> [What the exercise asks]
The copy must match the data below line for line and contain no images.

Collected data
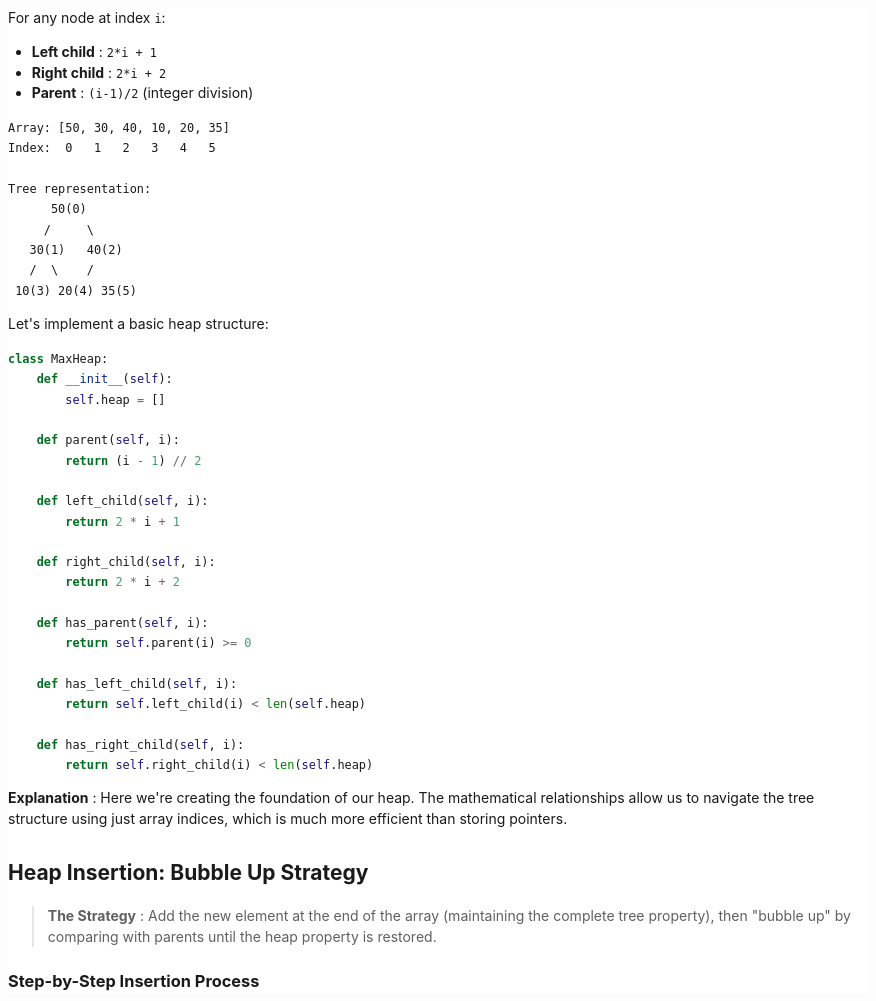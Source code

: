 For any node at index `i`:

* **Left child** : `2*i + 1`
* **Right child** : `2*i + 2`
* **Parent** : `(i-1)/2` (integer division)

```
Array: [50, 30, 40, 10, 20, 35]
Index:  0   1   2   3   4   5

Tree representation:
      50(0)
     /     \
   30(1)   40(2)
   /  \    /
 10(3) 20(4) 35(5)
```

Let's implement a basic heap structure:

```python
class MaxHeap:
    def __init__(self):
        self.heap = []
  
    def parent(self, i):
        return (i - 1) // 2
  
    def left_child(self, i):
        return 2 * i + 1
  
    def right_child(self, i):
        return 2 * i + 2
  
    def has_parent(self, i):
        return self.parent(i) >= 0
  
    def has_left_child(self, i):
        return self.left_child(i) < len(self.heap)
  
    def has_right_child(self, i):
        return self.right_child(i) < len(self.heap)
```

 **Explanation** : Here we're creating the foundation of our heap. The mathematical relationships allow us to navigate the tree structure using just array indices, which is much more efficient than storing pointers.

## Heap Insertion: Bubble Up Strategy

> **The Strategy** : Add the new element at the end of the array (maintaining the complete tree property), then "bubble up" by comparing with parents until the heap property is restored.

### Step-by-Step Insertion Process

> [Answer]
Source code

: For any node at index `i`:

* **Left child** : `2*i + 1`
* **Right child** : `2*i + 2`
* **Parent** : `(i-1)/2` (integer division)

```
Array: [50, 30, 40, 10, 20, 35]
Index:  0   1   2   3   4   5

Tree representation:
      50(0)
     /     \
   30(1)   40(2)
   /  \    /
 10(3) 20(4) 35(5)
```

Let's implement a basic heap structure:

```python
class MaxHeap:
    def __init__(self):
        self.heap = []
  
    def parent(self, i):
        return (i - 1) // 2
  
    def left_child(self, i):
        return 2 * i + 1
  
    def right_child(self, i):
        return 2 * i + 2
  
    def has_parent(self, i):
        return self.parent(i) >= 0
  
    def has_left_child(self, i):
        return self.left_child(i) < len(self.heap)
  
    def has_right_child(self, i):
        return self.right_child(i) < len(self.heap)
```

 **Explanation** : Here we're creating the foundation of our heap. The mathematical relationships allow us to navigate the tree structure using just array indices, which is much more efficient than storing pointers.

## Heap Insertion: Bubble Up Strategy

> **The Strategy** : Add the new element at the end of the array (maintaining the complete tree property), then "bubble up" by comparing with parents until the heap property is restored.

### Step-by-Step Insertion Process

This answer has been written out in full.